There was nearly a three-fold increase in injurious falls seen in patients on any type of antidepressant medication, reported Tischa J.M. van der Cammen, MD, PhD, and colleagues from the Erasmus University Medical Center in Rotterdam, the Netherlands. When subgroups of antidepressants were analyzed, only SSRIs presented a significant risk of injurious falls.
The risk of fall increased significantly at 0.25 defined daily dose of an SSRI (31%) and again at 0.50 defined daily dose (73%). The risk jumped by 198% at one defined daily dose (HR 2.98, 95% CI 1.94 to 4.57), according to the study in the British Journal of Clinical Pharmacology. The risk increased further in combination with a hypnotic or sedative, the authors said.
Patients treated with SSRIs are at increased risk for falls, but among those with dementia, the risk of injurious falls by treatment dose has not been established. The researchers wanted to know if there was a dose-response relationship between SSRI use and falls in their study cohort.
Drug use and falls were recorded among 248 nursing home residents with dementia. The time period addressed was between Jan. 1, 2006 and Jan. 1, 2008. Daily drug use for every patient was abstracted from the home’s prescription database. Information on falls and any subsequent injuries came from a standardized incident reporting system. There were 85,074 person-days in the resulting data set.
All residents met the criteria for a dementia diagnosis from the Diagnostic and Statistical Manual of Mental Disorders (DSM-IV-TR). Severity of dementia was defined as either stage 5 or stage 6 on the Global Deterioration Scale based on regular treatment team assessments.
Drugs were coded according to their Anatomical Therapeutic Chemical classification. According to the World Health Organization, the defined daily dose is the average dose of drug taken for the main indication.

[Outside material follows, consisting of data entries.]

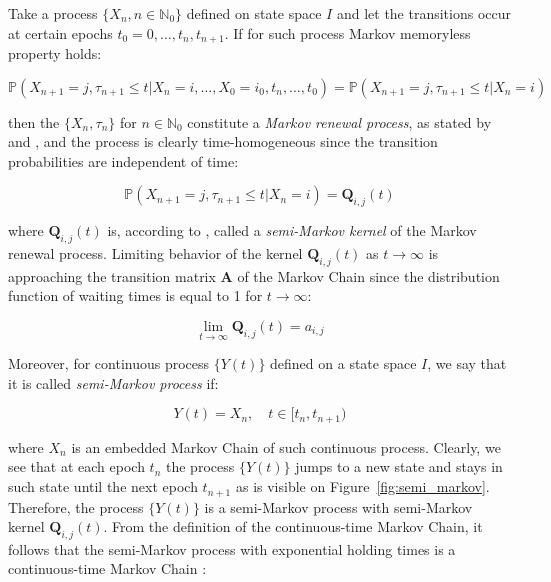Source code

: Take a process $\{X_n,n \in \mathbb{N}_0\}$ defined on state space $I$ and let the transitions occur at certain epochs $t_0=0,\dots,t_n,t_{n+1}$. If for such process Markov memoryless property holds:

\begin{equation}
    \mathbb{P}(X_{n+1}=j, \tau_{n+1} \leq t|X_n=i,\ldots,X_0=i_0,t_n,\ldots,t_0) = \mathbb{P}(X_{n+1}=j, \tau_{n+1} \leq t|X_n=i)
\end{equation}

then the $\{X_n,\tau_n\}$ for $n \in \mathbb{N}_0$ constitute a \textit{Markov renewal process}, as stated by \citep{Cinlar1969} and \citep{Barbu2008}, and the process is clearly time-homogeneous since the transition probabilities are independent of time:

\begin{equation}
    \mathbb{P}(X_{n+1}=j, \tau_{n+1} \leq t|X_n=i) = \textbf{Q}_{i,j}(t)
\end{equation}

where $\textbf{Q}_{i,j}(t)$ is, according to \citep{Medhi2012}, called a \textit{semi-Markov kernel} of the Markov renewal process. Limiting behavior of the kernel $\textbf{Q}_{i,j}(t)$ as $t \to \infty$ 
is approaching the transition matrix $\textbf{A}$ of the Markov Chain since the distribution function of waiting times is equal to 1 for $t \to \infty$:

\begin{equation}
    \lim_{t \to \infty} \textbf{Q}_{i,j}(t) = a_{i,j}
\end{equation}

Moreover, for continuous process $\{Y(t)\}$ defined on a state space $I$, we say that it is called \textit{semi-Markov process} if:

\begin{equation}
    Y(t) = X_n, \quad t \in [t_n,t_{n+1})
\end{equation}

where $X_n$ is an embedded Markov Chain of such continuous process. Clearly, we see that at each epoch $t_n$ the process $\{Y(t)\}$ jumps to a new state and stays in such state until the next epoch $t_{n+1}$ as is visible on Figure~\ref{fig:semi_markov}. 
Therefore, the process $\{Y(t)\}$ is a semi-Markov process with semi-Markov kernel $\textbf{Q}_{i,j}(t)$. From the definition of the continuous-time Markov Chain, it follows that the 
semi-Markov process with exponential holding times is a continuous-time Markov Chain \citep{Sahner1996}:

In the broader analysis, significant dose-response relationships were seen in the use of sedatives or hypnotics (HR 2.55, 95% CI 10.03 to 6.30) and antidepressants in general (HR 2.97, 95% CI 1.95 to 4.53). When the authors took a closer look at the subgroups of antidepressants, only the relationship between falls and SSRIs reached significance (HR 2.98, 95% CI 1.94 to 4.57).
The study had some limitations. The use of injurious falls, rather than falls in general, may have meant that patients with depression were more likely to have their falls recorded as injurious. They also were more likely to be taking an SSRI, which might have led to an overestimation of the results.
Confounding by indication was another possible limitation in the study as the underlying depression by itself may have predisposed people to falls. In addition, neuropsychiatric symptoms and behavioral disturbances may lead to an increased fall risk and/or result in higher drug doses. Also, the presence of SSRIs may have caused pharmacokinetic inhibition of the metabolism of other co-prescribed drugs.
“The main finding of the study in nursing home residents with dementia is that there is a dose-response relationship between the use of SSRIs and a fall with subsequent injury,” wrote the authors. “The risk of an injurious fall increased with increasing doses of SSRIs.”
Nonetheless, the results were in line with previous studies demonstrating a link between use of SSRIs and injurious falls. The current study offers new information on this risk in a mixed nursing home population, the authors said. “To the best of our knowledge, ours is the first study which assessed the dose-response relationship between SSRIs and injurious fall risk in nursing home residents with dementia,” they wrote.